Las bodegas donde se guarda el vino en Castejón están al pie mismo de lo poco que queda del Castillo, en un pequeño altiplano por la vertiente norte del cerro del Chaparro. Son, como las de Gárgoles o las de Trillo, cuevas abiertas en la roca, pero no tan bien atendidas como las que vi en aquellos pueblos de la Alcarria.
- Es que no las cuidan. Hay muchas en toda la umbría hasta allá atrás. Lo que pasa es que, como no se les hace caso, algunas se están hundiendo.
Don Felipe Adán me contó que toda la vega que se ve hasta Villaseca es campo de regadío, pero que faltan manos con ganas de tomarse la cosa en serio.
- Menudo es todo esto; hasta la carretera nadie sabe lo que vale.
A la puerta de la bodega de mi amigo don Manuel, con sendos va­sos fresquitos de clarete recién sacado de una tinaja tan antigua como la cueva, gira la conversación por caminos de una amiga­ble informalidad, por cauces rayanos a lo familiar e íntimo.

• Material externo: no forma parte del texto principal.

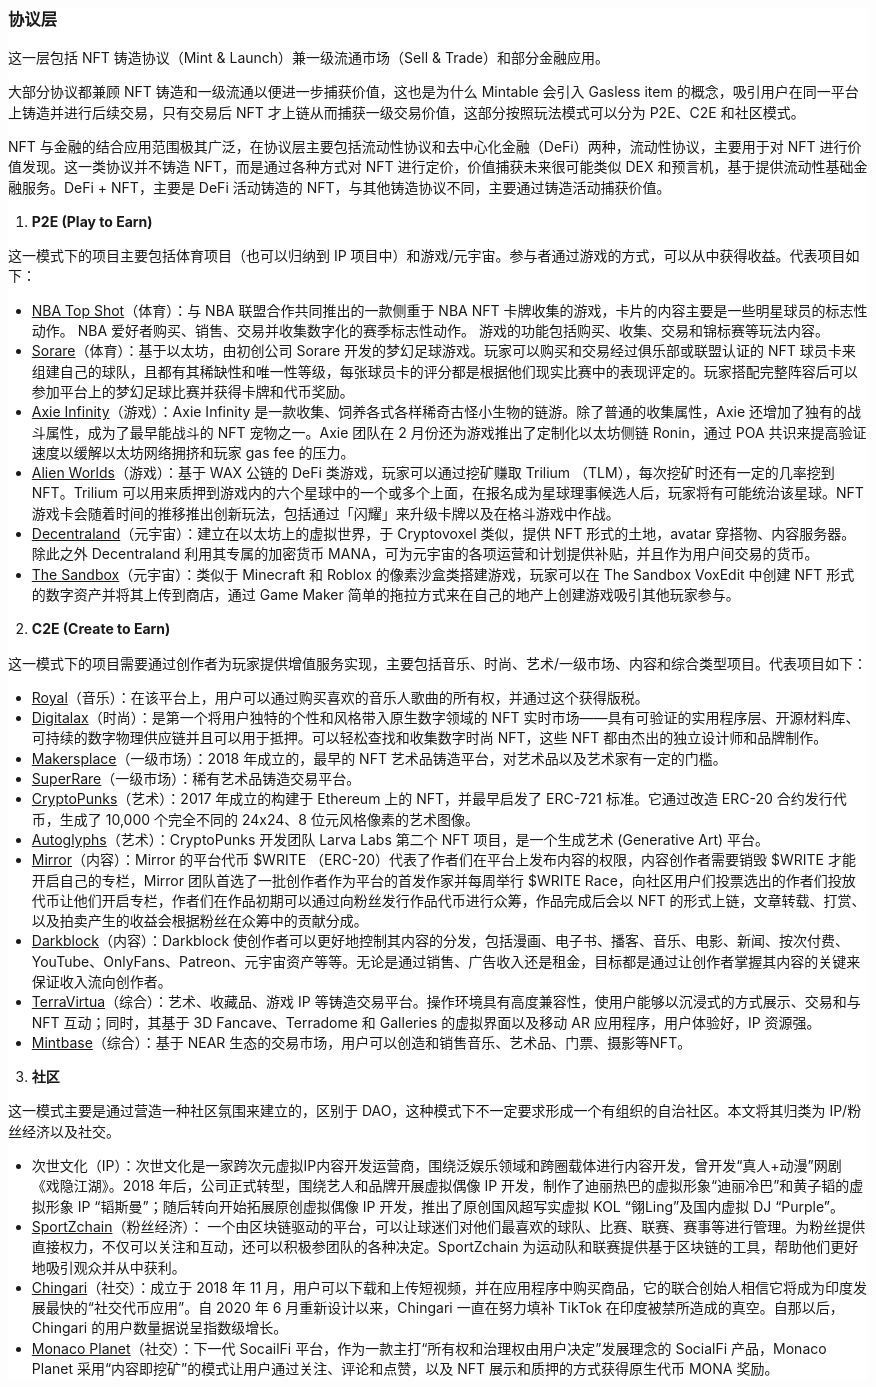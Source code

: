 ### 协议层

这一层包括 NFT 铸造协议（Mint & Launch）兼一级流通市场（Sell & Trade）和部分金融应用。

大部分协议都兼顾 NFT 铸造和一级流通以便进一步捕获价值，这也是为什么 Mintable 会引入 Gasless item 的概念，吸引用户在同一平台上铸造并进行后续交易，只有交易后 NFT 才上链从而捕获一级交易价值，这部分按照玩法模式可以分为 P2E、C2E 和社区模式。

NFT 与金融的结合应用范围极其广泛，在协议层主要包括流动性协议和去中心化金融（DeFi）两种，流动性协议，主要用于对 NFT 进行价值发现。这一类协议并不铸造 NFT，而是通过各种方式对 NFT 进行定价，价值捕获未来很可能类似 DEX 和预言机，基于提供流动性基础金融服务。DeFi + NFT，主要是 DeFi 活动铸造的 NFT，与其他铸造协议不同，主要通过铸造活动捕获价值。

1. **P2E (Play to Earn)**

这一模式下的项目主要包括体育项目（也可以归纳到 IP 项目中）和游戏/元宇宙。参与者通过游戏的方式，可以从中获得收益。代表项目如下：

- [NBA Top Shot](https://nbatopshot.com/)（体育）：与 NBA 联盟合作共同推出的一款侧重于 NBA NFT 卡牌收集的游戏，卡片的内容主要是一些明星球员的标志性动作。 NBA 爱好者购买、销售、交易并收集数字化的赛季标志性动作。 游戏的功能包括购买、收集、交易和锦标赛等玩法内容。
- [Sorare](https://sorare.com/)（体育）：基于以太坊，由初创公司 Sorare 开发的梦幻足球游戏。玩家可以购买和交易经过俱乐部或联盟认证的 NFT 球员卡来组建自己的球队，且都有其稀缺性和唯一性等级，每张球员卡的评分都是根据他们现实比赛中的表现评定的。玩家搭配完整阵容后可以参加平台上的梦幻足球比赛并获得卡牌和代币奖励。
- [Axie Infinity](https://axieinfinity.com/)（游戏）：Axie Infinity 是一款收集、饲养各式各样稀奇古怪小生物的链游。除了普通的收集属性，Axie 还增加了独有的战斗属性，成为了最早能战斗的 NFT 宠物之一。Axie 团队在 2 月份还为游戏推出了定制化以太坊侧链 Ronin，通过 POA 共识来提高验证速度以缓解以太坊网络拥挤和玩家 gas fee 的压力。
- [Alien Worlds](https://alienworlds.io/)（游戏）：基于 WAX 公链的 DeFi 类游戏，玩家可以通过挖矿赚取 Trilium （TLM），每次挖矿时还有一定的几率挖到 NFT。Trilium 可以用来质押到游戏内的六个星球中的一个或多个上面，在报名成为星球理事候选人后，玩家将有可能统治该星球。NFT 游戏卡会随着时间的推移推出创新玩法，包括通过「闪耀」来升级卡牌以及在格斗游戏中作战。
- [Decentraland](https://decentraland.org/)（元宇宙）：建立在以太坊上的虚拟世界，于 Cryptovoxel 类似，提供 NFT 形式的土地，avatar 穿搭物、内容服务器。除此之外 Decentraland 利用其专属的加密货币 MANA，可为元宇宙的各项运营和计划提供补贴，并且作为用户间交易的货币。
- [The Sandbox](https://www.sandbox.game/)（元宇宙）：类似于 Minecraft 和 Roblox 的像素沙盒类搭建游戏，玩家可以在 The Sandbox VoxEdit 中创建 NFT 形式的数字资产并将其上传到商店，通过 Game Maker 简单的拖拉方式来在自己的地产上创建游戏吸引其他玩家参与。

2. **C2E (Create to Earn)**

这一模式下的项目需要通过创作者为玩家提供增值服务实现，主要包括音乐、时尚、艺术/一级市场、内容和综合类型项目。代表项目如下：

- [Royal](https://royal.io/)（音乐）：在该平台上，用户可以通过购买喜欢的音乐人歌曲的所有权，并通过这个获得版税。
- [Digitalax](https://www.digitalax.xyz/homepage)（时尚）：是第一个将用户独特的个性和风格带入原生数字领域的 NFT 实时市场——具有可验证的实用程序层、开源材料库、可持续的数字物理供应链并且可以用于抵押。可以轻松查找和收集数字时尚 NFT，这些 NFT 都由杰出的独立设计师和品牌制作。
- [Makersplace](https://makersplace.com/)（一级市场）：2018 年成立的，最早的 NFT 艺术品铸造平台，对艺术品以及艺术家有一定的门槛。
- [SuperRare](https://superrare.co/)（一级市场）：稀有艺术品铸造交易平台。
- [CryptoPunks](https://www.larvalabs.com/cryptopunks)（艺术）：2017 年成立的构建于 Ethereum 上的 NFT，并最早启发了 ERC-721 标准。它通过改造 ERC-20 合约发行代币，生成了 10,000 个完全不同的 24x24、8 位元风格像素的艺术图像。
- [Autoglyphs](https://larvalabs.com/autoglyphs)（艺术）：CryptoPunks 开发团队 Larva Labs 第二个 NFT 项目，是一个生成艺术 (Generative Art) 平台。
- [Mirror](https://mirror.xyz/)（内容）：Mirror 的平台代币 $WRITE （ERC-20）代表了作者们在平台上发布内容的权限，内容创作者需要销毁 $WRITE 才能开启自己的专栏，Mirror 团队首选了一批创作者作为平台的首发作家并每周举行 $WRITE Race，向社区用户们投票选出的作者们投放代币让他们开启专栏，作者们在作品初期可以通过向粉丝发行作品代币进行众筹，作品完成后会以 NFT 的形式上链，文章转载、打赏、以及拍卖产生的收益会根据粉丝在众筹中的贡献分成。
- [Darkblock](https://www.darkblock.io/)（内容）：Darkblock 使创作者可以更好地控制其内容的分发，包括漫画、电子书、播客、音乐、电影、新闻、按次付费、YouTube、OnlyFans、Patreon、元宇宙资产等等。无论是通过销售、广告收入还是租金，目标都是通过让创作者掌握其内容的关键来保证收入流向创作者。
- [TerraVirtua](https://terravirtua.io/)（综合）：艺术、收藏品、游戏 IP 等铸造交易平台。操作环境具有高度兼容性，使用户能够以沉浸式的方式展示、交易和与 NFT 互动；同时，其基于 3D Fancave、Terradome 和 Galleries 的虚拟界面以及移动 AR 应用程序，用户体验好，IP 资源强。
- [Mintbase](https://www.mintbase.io/zh)（综合）：基于 NEAR 生态的交易市场，用户可以创造和销售音乐、艺术品、门票、摄影等NFT。

3. **社区**

这一模式主要是通过营造一种社区氛围来建立的，区别于 DAO，这种模式下不一定要求形成一个有组织的自治社区。本文将其归类为 IP/粉丝经济以及社交。

- 次世文化（IP）：次世文化是一家跨次元虚拟IP内容开发运营商，围绕泛娱乐领域和跨圈载体进行内容开发，曾开发“真人+动漫”网剧《戏隐江湖》。2018 年后，公司正式转型，围绕艺人和品牌开展虚拟偶像 IP 开发，制作了迪丽热巴的虚拟形象“迪丽冷巴”和黄子韬的虚拟形象 IP “韬斯曼”；随后转向开始拓展原创虚拟偶像 IP 开发，推出了原创国风超写实虚拟 KOL “翎Ling”及国内虚拟 DJ “Purple”。
- [SportZchain](https://www.sportzchain.com/)（粉丝经济）： 一个由区块链驱动的平台，可以让球迷们对他们最喜欢的球队、比赛、联赛、赛事等进行管理。为粉丝提供直接权力，不仅可以关注和互动，还可以积极参团队的各种决定。SportZchain 为运动队和联赛提供基于区块链的工具，帮助他们更好地吸引观众并从中获利。
- [Chingari](https://chingari.io/)（社交）：成立于 2018 年 11 月，用户可以下载和上传短视频，并在应用程序中购买商品，它的联合创始人相信它将成为印度发展最快的“社交代币应用”。自 2020 年 6 月重新设计以来，Chingari 一直在努力填补 TikTok 在印度被禁所造成的真空。自那以后，Chingari 的用户数量据说呈指数级增长。
- [Monaco Planet](https://monaconft.io/)（社交）：下一代 SocailFi 平台，作为一款主打“所有权和治理权由用户决定”发展理念的 SocialFi 产品，Monaco Planet 采用“内容即挖矿”的模式让用户通过关注、评论和点赞，以及 NFT 展示和质押的方式获得原生代币 MONA 奖励。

- Ahora otro vasito más oscuro.
- Tenga en cuenta que soy totalmente inexperto en estos asuntos, y lo único que puedo sacar, ya se sabe.
- Mire, tenemos dos cementerios: el viejo que es éste primero, y luego, aquel otro que se ha hecho después. Así que, si alguna vez le ocurre, ya, sabe dónde tiene su casa. A elegir, en el que más le guste.
- Muchas gracias. Es usted muy amable.
- ¡Hala! Ahora otro traguillo de éste que tengo sin trasegar.
La cosa es que no quisiera que se emborrachase. Yo, todo puede ser que no coja la pala esta tarde, pero usted se tiene que ir.
- Ya, ya. Ese es el problema.
- Aquí guardo una tinajilla de aceitunas, pero no están buenas aún. Só­lo les falta el hinojo. Para otra, vez ya sabe donde las deja. Arriba, con tres vasitos de los de catar en el cuerpo, viendo cómo el pueblo se esconde entre los árboles bajo el oscuro capara­zón de los tejados, uno se siente como un viejo hidalgo, como un re­yezuelo en destierro, como un soñador de batallas que nunca pu­do ganar, rumiando al sol su derrota sentado junto a las piedras del Castillo.
- Pues yo me siento aquí muchos días. Se ve todo el pueblo, el Cerro de la Cabeza, Villaseca, la vega, y no hay nada mejor. Esto es muy sano, y a mí, que me dan a veces mareos, me va muy bien. Cuando uno comprende que, como en tantas visitas que todavía re­cuerda, le llega la hora de abandonar todo, de dejar, quien sabe hasta cuando, la última amistad contraída, el último paisaje descu­bierto, se admira ante esa cualidad oculta que las cosas sencillas tienen para hacerse querer. En Castejón, cualquiera que vaya con intenciones nobles como moneda al cambio, encontrará de nuevo, he­cha actualidad como entonces, aquella frase del Poema:

Terné yo Castejón con abremos grand enpera

Amparo y amistad, hospitalidad y honradez, son mil años después, las notas que siguen distinguiendo a la poca gente que hoy puede el visitante, sea quien fuere, encontrar por allí cualquier día, a cualquier hora y sin haber avisado antes.